Tufted Titmouse Treasure

Mantis Egg Case

Deneen and I were out on a snowshoe in the amazing deep snow we have here in southern New England and came upon this little titmouse in a blueberry bush. Titmice usually are shy around us.  This one, on contrast, stayed put even though we were pretty close when we noticed it.  The titmouse was intent on getting into an enlarged part of the stem of a blueberry plant.  It went at the spot with a great physicality bordering on violence, not something I think of when I see a titmouse. We watched it for more than ten minutes, my shutter clicking away (that usually scares off animals when that close).  It finally dropped to the ground after tearing apart whatever was attached to the stem, and pecked at something we could not see in the snow, then flew off.

Foamy insect egg case

After it left we took a look at what it was so determined to get into.  Below you can see the hole it made.  We had to look it up in Eiseman and Charney’s Tracks and Sign of Insects.  According to them this is the egg casing (called a ootheca) of a Chinese Mantis.  We have a few different kinds of mantis in the eastern US.  Each has a ootheca different enough to tell the species apart.  Mantis eggs overwinter in the ootheca, their parents having died when the weather gets cold.  They will emerge and instantly look for food in the spring.
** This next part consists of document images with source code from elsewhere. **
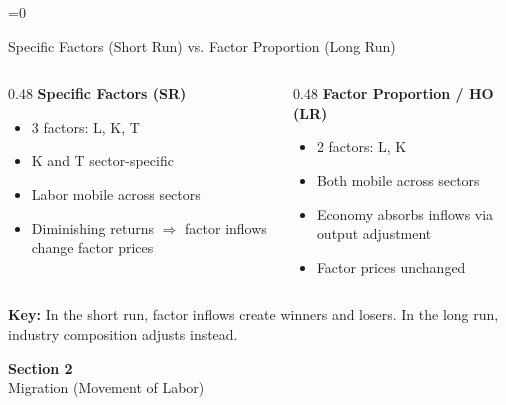 \documentclass{beamer}
\newcommand{\showanswers}{1}  %
\begin{document}

\ifnum\showanswers=0

\begin{frame}{Specific Factors (Short Run) vs. Factor Proportion (Long Run)}

\begin{columns}[T]
\begin{column}{0.48\textwidth}
\textbf{Specific Factors (SR)}
\begin{itemize}
    \item 3 factors: L, K, T
    \item K and T sector-specific
    \item Labor mobile across sectors
    \item Diminishing returns $\Rightarrow$ factor inflows change factor prices
\end{itemize}
\end{column}

\begin{column}{0.48\textwidth}
\textbf{Factor Proportion / HO (LR)}
\begin{itemize}
    \item 2 factors: L, K
    \item Both mobile across sectors
    \item Economy absorbs inflows via output adjustment
    \item Factor prices unchanged
\end{itemize}
\end{column}
\end{columns}

\vspace{0.5cm}

\textbf{Key:} In the short run, factor inflows create winners and losers. In the long run, industry composition adjusts instead.

\end{frame}

\fi


\begin{frame}

\vspace{2cm}

\centering
{\LARGE \textbf{Section 2}} \\[0.5cm]
{\Large Migration (Movement of Labor)}

\vfill

\end{frame}
\end{document}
The little bird got a good meal out of the hundreds of mantis eggs inside.  It was a hungry creature, calories are hard to come by this time of year and it takes a lot of them to get an animal weighing less than an ounce through a 2 degree night.

frothy insect sign

Often having a camera with me can disconnect me with the natural world a little.  And sometime, like this time, as I took pictures of the bird it slowed me down long enough to become determined to stay and see what the titmouse was doing and why.  Doing so gave us a cool mystery to solve when we got home.  Thanks Tufted Titmouse.